The kind of picky detail needed to fix the problem is seen in this example: the use of color-coded housekeeping carts to ensure the appropriate cloths are used on the appropriate surfaces. There are four different colored buckets and clothes – red, yellow, blue and green. Red buckets are for bathrooms only, yellow for isolation rooms, and so on.

However, these kinds of solutions require expertise which can only come from the infection prevention and control people (IPAC), i.e. the highly trained specialist physicians in infectious disease who have to pass their knowledge onto the cleaning people.

And that’s what the study looked at: whether there was a good working relationship between IPAC and ES, if ES are being properly educated and directed by IPAC, and do ES know how to do their job properly.

The one-third statistic mentioned above was disappointing. As was the finding that 37% of hospital infection control experts believe their hospital is not clean enough to prevent the spread of MRSA and other potentially lethal organisms.

“We’re just not achieving the results we need,” said the study’s lead author, Dr. Dick Zoutman, an infectious disease specialist and professor in the school of medicine at Queen’s University in Kingston, Ont. People can get infected if they touch contaminated surfaces, including “high-touch” surfaces such as toilets, bed rails, bedside tables, call bells and door handles, and then their mouths. Hospital staff can  then spread the infection between patients if their hands are contaminated from these surfaces.

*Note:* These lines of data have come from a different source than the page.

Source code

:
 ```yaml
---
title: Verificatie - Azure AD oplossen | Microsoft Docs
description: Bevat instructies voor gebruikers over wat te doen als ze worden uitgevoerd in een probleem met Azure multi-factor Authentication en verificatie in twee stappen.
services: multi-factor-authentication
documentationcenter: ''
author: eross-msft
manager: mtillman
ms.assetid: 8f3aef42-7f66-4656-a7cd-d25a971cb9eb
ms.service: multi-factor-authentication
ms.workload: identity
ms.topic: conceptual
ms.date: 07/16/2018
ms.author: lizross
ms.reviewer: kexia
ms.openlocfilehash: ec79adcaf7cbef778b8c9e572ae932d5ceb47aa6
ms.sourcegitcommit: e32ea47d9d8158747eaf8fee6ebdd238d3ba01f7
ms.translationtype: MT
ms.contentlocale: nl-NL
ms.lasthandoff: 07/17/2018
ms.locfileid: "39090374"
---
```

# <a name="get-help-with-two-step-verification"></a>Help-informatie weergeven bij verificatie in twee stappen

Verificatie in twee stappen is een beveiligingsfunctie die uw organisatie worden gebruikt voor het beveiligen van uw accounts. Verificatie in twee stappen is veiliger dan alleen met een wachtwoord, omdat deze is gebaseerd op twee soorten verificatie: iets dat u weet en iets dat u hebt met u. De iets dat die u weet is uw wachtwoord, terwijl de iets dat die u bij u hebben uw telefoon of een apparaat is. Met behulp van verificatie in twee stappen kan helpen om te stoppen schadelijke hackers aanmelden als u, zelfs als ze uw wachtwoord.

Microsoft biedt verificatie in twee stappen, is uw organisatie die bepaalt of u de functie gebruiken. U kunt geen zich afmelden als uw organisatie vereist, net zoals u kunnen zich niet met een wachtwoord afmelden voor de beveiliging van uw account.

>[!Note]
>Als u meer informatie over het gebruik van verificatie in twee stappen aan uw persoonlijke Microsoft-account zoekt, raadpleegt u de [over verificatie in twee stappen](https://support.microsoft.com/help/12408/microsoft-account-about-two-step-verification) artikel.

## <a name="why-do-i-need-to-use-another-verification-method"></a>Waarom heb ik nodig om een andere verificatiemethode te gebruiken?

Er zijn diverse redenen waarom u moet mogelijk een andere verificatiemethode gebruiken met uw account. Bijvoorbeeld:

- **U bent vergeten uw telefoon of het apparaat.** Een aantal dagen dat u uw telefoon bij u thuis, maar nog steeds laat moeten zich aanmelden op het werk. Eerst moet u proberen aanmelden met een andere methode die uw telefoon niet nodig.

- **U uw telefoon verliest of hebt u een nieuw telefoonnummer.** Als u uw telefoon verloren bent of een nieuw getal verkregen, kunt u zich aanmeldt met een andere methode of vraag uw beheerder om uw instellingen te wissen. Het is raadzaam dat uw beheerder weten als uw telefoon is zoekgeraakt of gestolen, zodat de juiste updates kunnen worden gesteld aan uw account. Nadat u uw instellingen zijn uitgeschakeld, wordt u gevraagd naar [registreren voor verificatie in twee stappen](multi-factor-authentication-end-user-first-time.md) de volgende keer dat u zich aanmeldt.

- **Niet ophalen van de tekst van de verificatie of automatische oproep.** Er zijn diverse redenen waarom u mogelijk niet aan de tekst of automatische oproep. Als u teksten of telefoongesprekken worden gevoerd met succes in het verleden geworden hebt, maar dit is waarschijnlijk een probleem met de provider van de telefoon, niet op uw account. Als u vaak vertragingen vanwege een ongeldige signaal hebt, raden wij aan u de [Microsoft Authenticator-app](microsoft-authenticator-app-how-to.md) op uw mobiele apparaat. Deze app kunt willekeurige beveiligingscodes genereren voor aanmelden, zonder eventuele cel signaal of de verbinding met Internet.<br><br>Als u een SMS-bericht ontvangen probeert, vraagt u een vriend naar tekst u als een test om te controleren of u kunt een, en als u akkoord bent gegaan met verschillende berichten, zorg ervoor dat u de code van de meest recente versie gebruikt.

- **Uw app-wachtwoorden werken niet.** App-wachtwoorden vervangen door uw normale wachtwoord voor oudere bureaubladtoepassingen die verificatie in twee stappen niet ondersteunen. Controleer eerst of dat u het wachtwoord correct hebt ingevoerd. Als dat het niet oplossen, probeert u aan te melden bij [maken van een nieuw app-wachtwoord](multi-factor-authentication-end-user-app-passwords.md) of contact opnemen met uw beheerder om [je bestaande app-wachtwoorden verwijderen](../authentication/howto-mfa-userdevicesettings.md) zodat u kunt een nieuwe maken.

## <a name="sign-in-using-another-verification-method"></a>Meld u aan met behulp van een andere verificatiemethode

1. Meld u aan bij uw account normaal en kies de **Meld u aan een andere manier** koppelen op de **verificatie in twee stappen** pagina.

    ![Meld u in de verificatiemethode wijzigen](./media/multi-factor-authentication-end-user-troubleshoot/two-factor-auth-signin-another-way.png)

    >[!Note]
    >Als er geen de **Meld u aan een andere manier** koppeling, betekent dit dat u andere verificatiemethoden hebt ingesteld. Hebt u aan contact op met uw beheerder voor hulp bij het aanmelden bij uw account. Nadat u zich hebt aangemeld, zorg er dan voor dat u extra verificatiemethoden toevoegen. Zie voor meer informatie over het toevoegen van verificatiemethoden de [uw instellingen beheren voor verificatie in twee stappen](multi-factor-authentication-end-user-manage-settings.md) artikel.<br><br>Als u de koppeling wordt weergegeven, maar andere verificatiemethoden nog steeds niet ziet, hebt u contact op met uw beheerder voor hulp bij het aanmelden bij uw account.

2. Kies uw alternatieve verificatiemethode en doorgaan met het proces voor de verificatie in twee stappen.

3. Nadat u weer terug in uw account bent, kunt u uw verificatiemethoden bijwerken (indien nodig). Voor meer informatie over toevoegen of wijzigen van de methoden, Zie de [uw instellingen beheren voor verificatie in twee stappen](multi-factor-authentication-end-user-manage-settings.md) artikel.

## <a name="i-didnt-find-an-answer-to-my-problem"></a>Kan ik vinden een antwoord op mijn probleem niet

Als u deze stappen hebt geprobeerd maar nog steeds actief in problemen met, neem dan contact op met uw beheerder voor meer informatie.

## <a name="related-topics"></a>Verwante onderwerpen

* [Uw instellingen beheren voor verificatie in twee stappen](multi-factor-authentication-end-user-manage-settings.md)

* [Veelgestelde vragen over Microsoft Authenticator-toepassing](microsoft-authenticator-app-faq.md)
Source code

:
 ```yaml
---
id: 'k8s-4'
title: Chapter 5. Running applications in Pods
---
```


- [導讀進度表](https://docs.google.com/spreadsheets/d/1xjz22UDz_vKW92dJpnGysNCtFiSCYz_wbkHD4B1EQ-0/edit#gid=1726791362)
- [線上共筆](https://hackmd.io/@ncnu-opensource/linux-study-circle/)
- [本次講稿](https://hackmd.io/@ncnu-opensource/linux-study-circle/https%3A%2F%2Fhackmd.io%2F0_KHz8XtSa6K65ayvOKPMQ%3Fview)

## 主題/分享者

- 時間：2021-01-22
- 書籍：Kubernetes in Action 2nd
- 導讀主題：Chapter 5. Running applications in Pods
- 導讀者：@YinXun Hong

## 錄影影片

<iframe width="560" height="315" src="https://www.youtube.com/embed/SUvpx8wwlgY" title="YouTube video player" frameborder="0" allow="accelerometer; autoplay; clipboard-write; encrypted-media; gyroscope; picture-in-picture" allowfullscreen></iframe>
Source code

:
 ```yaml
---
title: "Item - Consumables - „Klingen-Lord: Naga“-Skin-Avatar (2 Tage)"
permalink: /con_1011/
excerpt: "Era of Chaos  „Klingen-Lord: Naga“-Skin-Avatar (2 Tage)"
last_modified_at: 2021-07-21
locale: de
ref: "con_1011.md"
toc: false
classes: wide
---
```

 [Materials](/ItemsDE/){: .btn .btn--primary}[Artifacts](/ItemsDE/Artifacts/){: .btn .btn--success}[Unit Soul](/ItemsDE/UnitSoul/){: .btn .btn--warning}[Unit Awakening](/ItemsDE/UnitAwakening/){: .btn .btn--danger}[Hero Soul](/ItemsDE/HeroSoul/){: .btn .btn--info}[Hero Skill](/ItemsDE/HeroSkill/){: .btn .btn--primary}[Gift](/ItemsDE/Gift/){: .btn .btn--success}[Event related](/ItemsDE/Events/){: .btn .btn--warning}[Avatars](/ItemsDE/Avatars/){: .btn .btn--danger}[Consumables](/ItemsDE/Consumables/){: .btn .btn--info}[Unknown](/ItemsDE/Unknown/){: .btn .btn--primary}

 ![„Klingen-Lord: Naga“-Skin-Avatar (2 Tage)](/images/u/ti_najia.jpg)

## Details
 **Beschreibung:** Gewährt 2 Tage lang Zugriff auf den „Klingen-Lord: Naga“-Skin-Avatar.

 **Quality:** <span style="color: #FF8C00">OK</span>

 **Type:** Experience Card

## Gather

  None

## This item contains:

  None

Dr. Gardam concludes that a major factor in preventing HAIs is the job done by their cleaning staff. “People don’t really think of them as part of the team, but if you think about how infections are spread in hospitals, they’re actually an incredibly important part of the team that goes far beyond just the cosmetic appearance of the room.”

The bottom line is that hospitals generally undervalue the importance of cleaning staff, Dr. Gardam said.

To see the subtle way that germs travel in hospitals and the important role played by cleaning staff, watch this  highly “infectious” video – “The Bug Zone” – made by some imaginative doctors at Winnipeg’s Health Sciences Center.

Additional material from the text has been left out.